Sitzer / Broken Silence
VÖ: 13.05.2011

Unsere Bewertung: 8/10

Eure Ø-Bewertung: 7/10

Hatz und Gold

Komplizen Der Spielregeln sind eine Band des Dagegens. Eindeutig, unmissverständlich und, am wichtigsten, ohne viel Federlesens. Die stimmliche Stakkato-Präsenz ihres Sängers Tobias Ortmanns ist wohl das auffälligste Icon dieser Direktheit. Doch auch musikalisch definieren sie sich immer weiter in einen 90er-Noisepop hinein, der ausgerechnet all jenen seltsam vorkommt, die ansonsten die immergleiche Folkrock-Tretmühle der hiesigen Indie-Bagage für ausschließlich in Lichtjahren zu messende Quantensprünge halten. Dabei ist das eine wie das andere eigentlich altbekannt. Was jeweils keinesfalls "schlecht" heißen muss.

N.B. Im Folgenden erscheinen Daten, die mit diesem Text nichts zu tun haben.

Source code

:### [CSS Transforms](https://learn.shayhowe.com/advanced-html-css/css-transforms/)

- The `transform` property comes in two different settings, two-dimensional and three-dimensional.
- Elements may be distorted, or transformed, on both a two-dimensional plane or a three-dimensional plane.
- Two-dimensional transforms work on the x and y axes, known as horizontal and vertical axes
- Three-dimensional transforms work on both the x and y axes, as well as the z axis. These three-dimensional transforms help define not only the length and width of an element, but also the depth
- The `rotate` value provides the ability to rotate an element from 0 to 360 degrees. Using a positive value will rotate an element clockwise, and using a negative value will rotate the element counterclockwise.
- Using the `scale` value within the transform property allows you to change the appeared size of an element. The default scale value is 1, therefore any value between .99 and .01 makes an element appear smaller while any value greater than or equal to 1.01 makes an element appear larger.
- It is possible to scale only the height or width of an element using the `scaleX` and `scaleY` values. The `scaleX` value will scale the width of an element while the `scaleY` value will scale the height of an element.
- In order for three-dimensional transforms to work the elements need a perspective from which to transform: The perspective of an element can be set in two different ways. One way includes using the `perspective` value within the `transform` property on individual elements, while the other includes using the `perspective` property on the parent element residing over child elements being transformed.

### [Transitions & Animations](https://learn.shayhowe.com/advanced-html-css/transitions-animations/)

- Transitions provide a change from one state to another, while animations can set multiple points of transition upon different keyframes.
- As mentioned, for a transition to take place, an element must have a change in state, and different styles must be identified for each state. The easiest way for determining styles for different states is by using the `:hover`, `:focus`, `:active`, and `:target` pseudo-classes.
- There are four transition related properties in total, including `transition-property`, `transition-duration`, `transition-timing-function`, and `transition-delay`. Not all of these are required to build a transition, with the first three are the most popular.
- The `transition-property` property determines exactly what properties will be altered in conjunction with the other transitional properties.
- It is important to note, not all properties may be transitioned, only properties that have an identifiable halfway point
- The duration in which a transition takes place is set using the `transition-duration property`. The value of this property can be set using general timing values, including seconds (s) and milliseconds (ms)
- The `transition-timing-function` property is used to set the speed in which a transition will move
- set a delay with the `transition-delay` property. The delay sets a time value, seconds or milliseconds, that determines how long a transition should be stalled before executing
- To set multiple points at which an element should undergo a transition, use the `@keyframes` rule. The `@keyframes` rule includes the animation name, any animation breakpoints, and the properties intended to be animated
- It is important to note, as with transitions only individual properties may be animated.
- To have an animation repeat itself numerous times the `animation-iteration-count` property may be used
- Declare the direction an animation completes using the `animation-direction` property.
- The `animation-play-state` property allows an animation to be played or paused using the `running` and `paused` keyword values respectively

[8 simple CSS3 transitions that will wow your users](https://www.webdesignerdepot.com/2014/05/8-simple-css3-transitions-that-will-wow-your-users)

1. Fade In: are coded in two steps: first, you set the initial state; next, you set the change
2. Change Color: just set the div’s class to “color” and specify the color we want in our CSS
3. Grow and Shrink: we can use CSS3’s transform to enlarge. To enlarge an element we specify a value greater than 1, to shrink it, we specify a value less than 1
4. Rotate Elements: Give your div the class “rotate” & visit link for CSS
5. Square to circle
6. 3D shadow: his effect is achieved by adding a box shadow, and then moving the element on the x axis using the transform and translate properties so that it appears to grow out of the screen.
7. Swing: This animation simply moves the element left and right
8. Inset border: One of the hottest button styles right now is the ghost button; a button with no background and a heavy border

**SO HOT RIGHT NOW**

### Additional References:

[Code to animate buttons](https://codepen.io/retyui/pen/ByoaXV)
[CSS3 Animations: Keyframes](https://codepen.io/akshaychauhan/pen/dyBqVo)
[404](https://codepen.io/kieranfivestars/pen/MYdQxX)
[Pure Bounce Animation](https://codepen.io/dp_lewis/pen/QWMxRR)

"Lieder vom Rio d'Oro" nimmt diesen Zwie- bis Fünfspalt gleich in seinem Titel auf. Zwischen ehemaliger Kolonialprovinz und Discounter-Direktsaft spielen Komplizen Der Spielregeln ein Spiel der doppelt falschen Namen. "Dahinten marschieren Sinneinheiten", doch "mit der Kopie der Kopie fahren wir besser." Man könnte auch sagen: Die Kölner Fünferbande weiß zwar nicht so wirklich, wo sie sich befindet, dafür aber ganz genau, dass das heutzutage überhaupt niemand mehr wissen kann. Oder jemals wusste. Damit ist der Ansatz gefunden und das Programm erfasst: "Nimm mich in den Arm / Und lass uns in Bildern reden / Denn unser Weltmarktführer ist im Krieg."

Was folgt, wirkt dann zunächst weniger verschlungen. Gleich "Befehl von oben" und "Ansichtskarte" bieten zupackende Sonic-Youth-Riffs, die sich höchstens einmal von ihrem Weg abbringen lassen, wenn Ortmanns nicht nur etwas im Lied, sondern auch gegen es klarstellen muss. Oder wenn ein melancholisch ausperlendes Gitarrenspiel von einem mehrstimmigen Gesangsverein übermannt wird, dem weder Band noch Produzent Hannes Jaeckl so recht über den Weg trauen - und ihm deshalb ein Referenzmodell von Kirchentags- bis Kinderchor bauen, um es langsam wieder einzureißen.

Zu den akustischen Akkorden von "Version", dem wunderbar verknoteten Midtempo von "Die Aufständischen" und dem abschließenden, düsteren, beinahe Bauhaus-haften "Ziel" kehrt dann Ruhe ein. Die Gitarren kommunizieren in proto-mathrockenden Kaskaden, schwelgerischen Delays und steuern bei "Sonstiges" durchaus ein großes Mogwai-Finale an. "Polaroid" und "In Serie" üben sich hingegen wieder in geräuschvollem Kopfnicken und haben auch allen Grund dazu. Selbst Ortmanns' Phrasierungen gehen in leichten Funk über, fühlen den Takt und unterstützen ihn tatkräftig. Wie auch seine Texte eine kleine Wandlung vollzogen haben.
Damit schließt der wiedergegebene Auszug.